Once you know yourself, you can set up objectives that you are comfortable with and a trading system that really fits you. That’s part of having the confidence to trade your system.
Let me ask you some questions, all of which are necessary to have a system that fits you:
• Have you written down your beliefs about the big picture, and does your trading system fit the big picture?
• Have you written down your beliefs about the market (what works and what doesn’t), and does your system fit that?
• Have you written down your beliefs about each part of a trading system, and does your system fit that?
• Is your system mechanical, or is it a rule-based discretionary system? If it’s neither, then you can never correct mistakes.
• Are your objectives clear, and do you have a position sizing algorithm that’s designed to meet your objectives?
• Do you know what types of markets your system will work in and when it will fail?
Typically, if your trading system fits all those criteria, you’ll feel really confident trading it. If it does not, here are more questions for you to answer:
• What are your criteria for feeling confident about a trading system?
• Do you understand how your system will perform in the six kinds of markets? (I’ll address this later.) Here I don’t mean just its average performance but the statistical outliers (that is, 2 standard deviations away from the mean). Are you happy with that? Also, if your system is performing well above average, do you realize that and understand that below-average performance usually will follow?
• Have you collected enough data to know your systems R-multiple distribution?
• Have you simulated trading that distribution so that you will know what to expect?
• Can you live with the results of that simulation, knowing the performance you are likely to get if your R-multiple distribution is accurate?
• Do you have a worst-case contingency plan? Do you know how to keep most of those potential disasters from wiping you out? This is an important part of confidence. If you are not there, you shouldn’t be trading.

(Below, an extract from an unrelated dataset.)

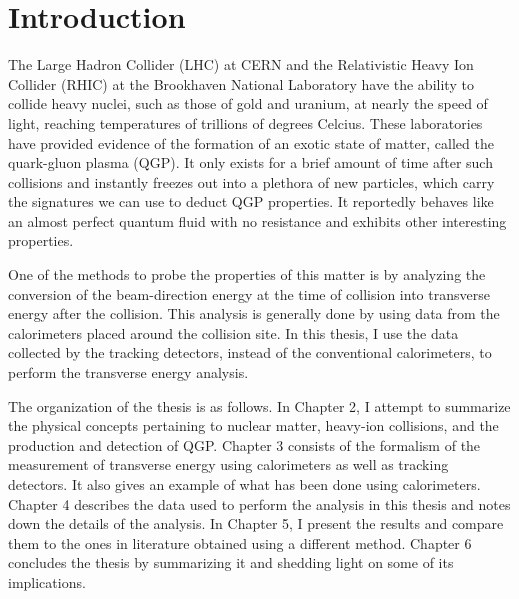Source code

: \chapter{Introduction} \label{ch:introduction}

The Large Hadron Collider (LHC) at CERN and the Relativistic Heavy Ion Collider (RHIC) at the Brookhaven National Laboratory have the ability to collide heavy nuclei, such as those of gold and uranium, at nearly the speed of light, reaching temperatures of trillions of degrees Celcius. These laboratories have provided evidence of the formation of an exotic state of matter, called the quark-gluon plasma (QGP). It only exists for a brief amount of time after such collisions and instantly freezes out into a plethora of new particles, which carry the signatures we can use to deduct QGP properties. It reportedly behaves like an almost perfect quantum fluid with no resistance and exhibits other interesting properties.

One of the methods to probe the properties of this matter is by analyzing the conversion of the beam-direction energy at the time of collision into transverse energy after the collision. This analysis is generally done by using data from the calorimeters placed around the collision site. In this thesis, I use the data collected by the tracking detectors, instead of the conventional calorimeters, to perform the transverse energy analysis.

The organization of the thesis is as follows. In Chapter 2, I attempt to summarize the physical concepts pertaining to nuclear matter, heavy-ion collisions, and the production and detection of QGP. Chapter 3 consists of the formalism of the measurement of transverse energy using calorimeters as well as tracking detectors. It also gives an example of what has been done using calorimeters. Chapter 4 describes the data used to perform the analysis in this thesis and notes down the details of the analysis. In Chapter 5, I present the results and compare them to the ones in literature obtained using a different method. Chapter 6 concludes the thesis by summarizing it and shedding light on some of its implications.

• Last, do you have a daily procedure to keep you on track? These procedures are designed to (1) keep you disciplined and, more important, (2) prevent mistakes or at least prevent you from repeating mistakes. One such procedure is discussed in the last part of this book.
Trading is really a business. Most businesses fail because of lack of planning. Treat trading like a business, not a hobby. If you haven’t done these things, you’ll typically be the most confident at the end of a winning streak and then have your biggest losses, just as you said. If you have done these things, you’ll understand the big picture for you and your performance will be much more consistent and elevated.
I’ve seen major trading entities that did not cover many of these points with their traders. Most of them performed poorly or eventually failed. Also, I’ve coached some entities (as well as many individuals) to encompass these points, and when they do that, they tend to flourish. What about you?